ボツ

いったいいつ頃からだろうか。確かな時期は定かではない。

ボクの部屋に男ひとりと女一人がいつくようになった。彼らは何か用があるわけでもなく当たり前のようにそこに座り、なにも言わずなにも伝えずにそこにいる。夕方になれば夕食の用意を買いにいき、飯を食ったあとは家庭菜園を設置する。そんな風にして彼らは時間を消費する。ボクは彼らの動きを見つめるにとどめる。下手に手をだしてしまうと危険な気がした。手伝うよなんてことを言ってしまうと、肩口からエクスカリバーがでてきそうな、そんな気がするくらいの殺気をたてていた。特に女のほうが。それが確か昨日のこと。そして今日は、朝起きて学校に行く準備をするとテーブルの上にバナナのケーキがおいてあり、それを朝食にしようと思って手をだすと、男が静かに首をふったあまりの空腹からか、それをやりすごしてバナナケーキに手をだそうとすると彼は突然顔を真っ赤にして暴れだし、キッチンのすみからすみまでを荒らし始めた。食器類は床に叩きつけられ、食品は無残にもトイレに流されていった。いくらボクがコミュニケートしようとしても気のふれた彼は一向にボクの言葉に耳を貸さず、延々とモノを破壊するのだった。
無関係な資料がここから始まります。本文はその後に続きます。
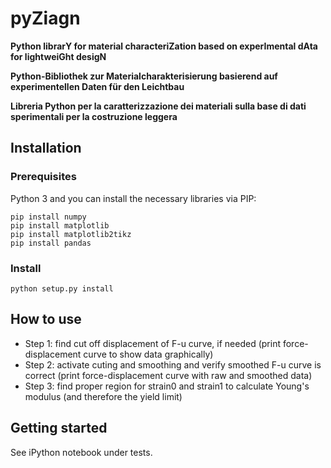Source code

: # pyZiagn

**Python librarY for material characteriZation based on experImental dAta for lightweiGht desigN**

**Python-Bibliothek zur Materialcharakterisierung basierend auf experimentellen Daten für den Leichtbau**

**Libreria Python per la caratterizzazione dei materiali sulla base di dati sperimentali per la costruzione leggera**

## Installation
### Prerequisites
Python 3 and you can install the necessary libraries via PIP:
```pip install scipy
pip install numpy
pip install matplotlib
pip install matplotlib2tikz
pip install pandas
```

### Install
```
python setup.py install
```

## How to use 
* Step 1: find cut off displacement of F-u curve, if needed (print force-displacement curve to show data graphically)
* Step 2: activate cuting and smoothing and verify smoothed F-u curve is correct (print force-displacement curve with raw and smoothed data)
* Step 3: find proper region for strain0 and strain1 to calculate Young's modulus (and therefore the yield limit)

## Getting started
See iPython notebook under tests.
「頼むからやめてくれ」そんな声も空しく荒らされた部屋にこだまするだけだった。そうしていると、なにごとかと訝ってそのアパートの住人が数人うちの部屋のインターフォンを鳴らし始めた。しかしこんな状況でアパートの人に合わせる顔はなく、ボクはそれを悲しさと忍耐を感じて無視をしながら相変わらず暴れ続けるその男に対して叫び続けていた。そのうちマンションの住人が警察のほうに電話をしたらしく、耳にキンキン響くサイレンの音が聞こえてきた。絶望的な気分になったボクはいっそこのまま殺してくれないか、と男に頼んだが、彼は聞く耳もたず、部屋の壁に対して体当たりを繰り返していた。パトカーは案の定うちの前で止まり、警棒を持った警官がうちの家の鍵をあけて侵入してきた。ボクは一瞬のうちに部屋の外へひっぱりだされ警官とその男が対峙することになった。彼らは互いに向かいあい、一歩一歩と足を横に動かしまるでプロレスの組み合う前のように互いを牽制しながら円を描くようにして足を動かしていた。彼らが目を合わせると漫画のように火花が散り、それによって床に撒き散らされたゴミに着火するのを必死になって消すのがボクの仕事になっていた。彼らはだいたい30分、互いに睨みあっていたが、男がふとした隙に警官が拳銃を発砲した。その弾丸は彼の肩口をかすめたが、命中することなく後ろの窓を突き破った。それに対して激高した男は黒いスーツの内ポケットからこんにゃくをとりだし、振り回し、警官に対して突進していったところで目が覚めた。

朝起きるとテーブルの上のバナナケーキを食べるよ、と言うと男はいいよと言い、今日の予定は?と聞いてくるので、「学校行った後ボーリングバイト」と答えて家をでた。我々は、一つ屋根の下で一体何をしているのだろう?